The problem:
Each line below that contains the word "important" must be copied.

• • • • •

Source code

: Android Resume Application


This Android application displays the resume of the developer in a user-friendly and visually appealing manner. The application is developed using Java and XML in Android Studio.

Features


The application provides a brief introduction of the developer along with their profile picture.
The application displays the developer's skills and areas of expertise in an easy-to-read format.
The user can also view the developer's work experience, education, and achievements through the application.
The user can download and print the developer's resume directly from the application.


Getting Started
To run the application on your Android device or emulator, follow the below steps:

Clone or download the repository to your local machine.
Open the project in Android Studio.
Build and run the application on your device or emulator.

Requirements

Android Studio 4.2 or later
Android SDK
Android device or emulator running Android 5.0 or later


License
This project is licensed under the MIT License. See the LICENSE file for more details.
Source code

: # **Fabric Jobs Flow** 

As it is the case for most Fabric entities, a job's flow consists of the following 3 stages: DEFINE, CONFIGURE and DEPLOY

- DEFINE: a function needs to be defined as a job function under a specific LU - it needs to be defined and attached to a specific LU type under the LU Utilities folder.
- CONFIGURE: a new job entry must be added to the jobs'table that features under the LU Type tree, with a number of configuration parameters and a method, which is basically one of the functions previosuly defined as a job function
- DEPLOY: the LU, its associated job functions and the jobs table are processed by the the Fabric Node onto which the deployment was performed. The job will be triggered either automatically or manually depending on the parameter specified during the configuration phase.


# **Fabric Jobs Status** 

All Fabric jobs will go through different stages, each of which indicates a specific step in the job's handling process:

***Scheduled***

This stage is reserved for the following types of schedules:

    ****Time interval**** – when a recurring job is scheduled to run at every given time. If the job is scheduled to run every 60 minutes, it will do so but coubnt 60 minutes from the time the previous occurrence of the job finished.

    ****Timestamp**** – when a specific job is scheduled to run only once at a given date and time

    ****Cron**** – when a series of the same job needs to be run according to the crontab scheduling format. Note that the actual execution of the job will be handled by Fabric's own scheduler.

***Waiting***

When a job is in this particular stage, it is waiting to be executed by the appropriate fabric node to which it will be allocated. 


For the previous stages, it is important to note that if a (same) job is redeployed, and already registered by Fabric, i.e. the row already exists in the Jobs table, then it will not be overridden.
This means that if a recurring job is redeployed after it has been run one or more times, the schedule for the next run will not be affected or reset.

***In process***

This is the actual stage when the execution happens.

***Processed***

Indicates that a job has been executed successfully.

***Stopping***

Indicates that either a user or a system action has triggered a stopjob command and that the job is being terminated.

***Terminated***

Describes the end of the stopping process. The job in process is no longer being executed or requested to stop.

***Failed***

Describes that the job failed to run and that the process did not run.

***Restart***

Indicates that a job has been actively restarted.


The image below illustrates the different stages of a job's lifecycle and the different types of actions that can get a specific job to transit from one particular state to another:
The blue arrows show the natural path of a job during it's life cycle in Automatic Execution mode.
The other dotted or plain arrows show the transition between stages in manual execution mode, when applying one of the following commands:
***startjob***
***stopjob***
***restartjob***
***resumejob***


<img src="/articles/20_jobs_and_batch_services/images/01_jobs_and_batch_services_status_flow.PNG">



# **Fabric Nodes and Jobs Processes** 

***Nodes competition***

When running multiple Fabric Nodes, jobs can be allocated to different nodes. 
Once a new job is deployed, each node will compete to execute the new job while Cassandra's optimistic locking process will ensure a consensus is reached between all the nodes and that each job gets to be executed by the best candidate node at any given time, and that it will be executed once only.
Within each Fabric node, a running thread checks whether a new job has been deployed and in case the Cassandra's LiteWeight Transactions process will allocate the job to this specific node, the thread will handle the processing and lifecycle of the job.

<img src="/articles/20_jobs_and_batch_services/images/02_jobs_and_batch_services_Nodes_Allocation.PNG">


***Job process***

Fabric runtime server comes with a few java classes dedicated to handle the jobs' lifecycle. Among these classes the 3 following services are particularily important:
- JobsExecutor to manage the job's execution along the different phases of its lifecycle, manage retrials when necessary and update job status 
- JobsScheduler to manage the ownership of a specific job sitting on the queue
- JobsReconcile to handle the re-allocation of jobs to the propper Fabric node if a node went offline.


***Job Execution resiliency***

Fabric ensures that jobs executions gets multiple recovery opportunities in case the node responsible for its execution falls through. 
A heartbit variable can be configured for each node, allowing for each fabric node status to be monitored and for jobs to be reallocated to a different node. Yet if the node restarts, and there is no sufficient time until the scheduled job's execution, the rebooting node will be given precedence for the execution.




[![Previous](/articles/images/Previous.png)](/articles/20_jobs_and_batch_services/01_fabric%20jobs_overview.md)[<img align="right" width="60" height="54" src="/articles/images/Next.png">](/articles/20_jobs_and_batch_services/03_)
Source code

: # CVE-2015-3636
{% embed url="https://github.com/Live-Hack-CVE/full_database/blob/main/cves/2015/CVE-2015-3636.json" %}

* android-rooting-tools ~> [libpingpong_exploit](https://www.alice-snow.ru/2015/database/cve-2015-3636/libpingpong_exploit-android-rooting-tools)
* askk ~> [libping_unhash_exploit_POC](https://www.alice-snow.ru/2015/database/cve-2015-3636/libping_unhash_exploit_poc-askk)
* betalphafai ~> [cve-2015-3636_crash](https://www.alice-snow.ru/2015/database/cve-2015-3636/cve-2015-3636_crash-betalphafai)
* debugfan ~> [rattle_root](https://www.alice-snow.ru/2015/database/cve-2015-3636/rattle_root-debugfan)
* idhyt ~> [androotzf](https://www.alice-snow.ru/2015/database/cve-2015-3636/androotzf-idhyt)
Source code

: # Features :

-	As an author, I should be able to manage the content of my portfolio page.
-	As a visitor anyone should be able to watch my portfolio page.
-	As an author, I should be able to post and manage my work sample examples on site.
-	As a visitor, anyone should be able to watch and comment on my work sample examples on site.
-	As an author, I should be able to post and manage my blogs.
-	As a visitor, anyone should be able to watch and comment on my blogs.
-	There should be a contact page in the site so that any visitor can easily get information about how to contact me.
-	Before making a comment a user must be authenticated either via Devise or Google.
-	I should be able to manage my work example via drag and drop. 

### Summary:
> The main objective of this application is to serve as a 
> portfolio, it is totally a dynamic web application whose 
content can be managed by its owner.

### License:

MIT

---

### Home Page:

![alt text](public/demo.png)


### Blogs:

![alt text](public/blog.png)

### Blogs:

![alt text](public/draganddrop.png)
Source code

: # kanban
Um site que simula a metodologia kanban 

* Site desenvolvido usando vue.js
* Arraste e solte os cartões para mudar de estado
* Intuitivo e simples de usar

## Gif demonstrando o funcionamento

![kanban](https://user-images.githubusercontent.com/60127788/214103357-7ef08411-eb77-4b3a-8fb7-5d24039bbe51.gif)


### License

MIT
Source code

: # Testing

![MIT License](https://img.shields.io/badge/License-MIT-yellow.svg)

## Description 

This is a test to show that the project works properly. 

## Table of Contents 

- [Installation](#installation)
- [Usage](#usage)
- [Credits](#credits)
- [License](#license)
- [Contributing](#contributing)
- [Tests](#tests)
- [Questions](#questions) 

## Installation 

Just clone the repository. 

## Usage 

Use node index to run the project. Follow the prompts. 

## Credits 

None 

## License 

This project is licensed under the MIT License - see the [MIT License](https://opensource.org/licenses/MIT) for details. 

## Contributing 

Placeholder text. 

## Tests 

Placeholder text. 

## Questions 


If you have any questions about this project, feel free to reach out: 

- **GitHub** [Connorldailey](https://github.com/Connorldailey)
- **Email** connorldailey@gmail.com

• • • • •

Your response:
For the previous stages, it is important to note that if a (same) job is redeployed, and already registered by Fabric, i.e. the row already exists in the Jobs table, then it will not be overridden.
Fabric runtime server comes with a few java classes dedicated to handle the jobs' lifecycle. Among these classes the 3 following services are particularily important:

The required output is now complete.